====== Recorded information ======
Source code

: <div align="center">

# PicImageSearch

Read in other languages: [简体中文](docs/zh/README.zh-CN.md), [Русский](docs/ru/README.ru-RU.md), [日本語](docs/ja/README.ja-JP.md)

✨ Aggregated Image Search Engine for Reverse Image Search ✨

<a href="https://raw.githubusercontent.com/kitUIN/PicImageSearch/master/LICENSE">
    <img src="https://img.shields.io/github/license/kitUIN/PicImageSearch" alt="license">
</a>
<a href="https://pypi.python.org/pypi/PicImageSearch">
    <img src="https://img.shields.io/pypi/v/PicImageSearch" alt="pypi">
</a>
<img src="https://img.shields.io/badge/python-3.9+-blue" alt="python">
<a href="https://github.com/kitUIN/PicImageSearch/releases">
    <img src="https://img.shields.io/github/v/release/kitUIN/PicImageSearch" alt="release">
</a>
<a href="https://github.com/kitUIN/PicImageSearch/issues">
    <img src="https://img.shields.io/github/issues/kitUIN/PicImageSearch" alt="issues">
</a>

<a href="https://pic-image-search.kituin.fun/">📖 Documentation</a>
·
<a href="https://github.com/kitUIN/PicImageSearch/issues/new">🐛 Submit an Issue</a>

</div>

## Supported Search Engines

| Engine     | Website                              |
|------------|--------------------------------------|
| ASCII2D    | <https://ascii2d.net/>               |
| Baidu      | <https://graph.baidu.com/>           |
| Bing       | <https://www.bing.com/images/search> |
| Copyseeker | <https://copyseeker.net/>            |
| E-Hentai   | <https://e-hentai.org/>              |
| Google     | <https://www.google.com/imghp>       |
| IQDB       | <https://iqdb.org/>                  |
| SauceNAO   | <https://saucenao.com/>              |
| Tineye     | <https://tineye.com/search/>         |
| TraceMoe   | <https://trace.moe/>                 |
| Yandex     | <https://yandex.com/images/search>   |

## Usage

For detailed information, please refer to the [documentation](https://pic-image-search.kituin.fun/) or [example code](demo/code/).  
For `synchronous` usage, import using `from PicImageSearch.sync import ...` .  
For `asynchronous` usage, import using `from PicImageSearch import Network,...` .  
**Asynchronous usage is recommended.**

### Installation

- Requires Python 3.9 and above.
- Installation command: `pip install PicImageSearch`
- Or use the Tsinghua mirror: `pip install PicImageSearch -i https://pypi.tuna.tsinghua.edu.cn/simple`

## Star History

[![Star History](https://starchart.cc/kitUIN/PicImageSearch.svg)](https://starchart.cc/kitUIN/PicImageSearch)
======
Nothing but the lines from the one holding "Copyseeker | <https://copyseeker.net/>" through the end of the listing above should appear, each exactly as given.

| Copyseeker | <https://copyseeker.net/>            |
| E-Hentai   | <https://e-hentai.org/>              |
| Google     | <https://www.google.com/imghp>       |
| IQDB       | <https://iqdb.org/>                  |
| SauceNAO   | <https://saucenao.com/>              |
| Tineye     | <https://tineye.com/search/>         |
| TraceMoe   | <https://trace.moe/>                 |
| Yandex     | <https://yandex.com/images/search>   |

## Usage

For detailed information, please refer to the [documentation](https://pic-image-search.kituin.fun/) or [example code](demo/code/).  
For `synchronous` usage, import using `from PicImageSearch.sync import ...` .  
For `asynchronous` usage, import using `from PicImageSearch import Network,...` .  
**Asynchronous usage is recommended.**

### Installation

- Requires Python 3.9 and above.
- Installation command: `pip install PicImageSearch`
- Or use the Tsinghua mirror: `pip install PicImageSearch -i https://pypi.tuna.tsinghua.edu.cn/simple`

## Star History

[![Star History](https://starchart.cc/kitUIN/PicImageSearch.svg)](https://starchart.cc/kitUIN/PicImageSearch)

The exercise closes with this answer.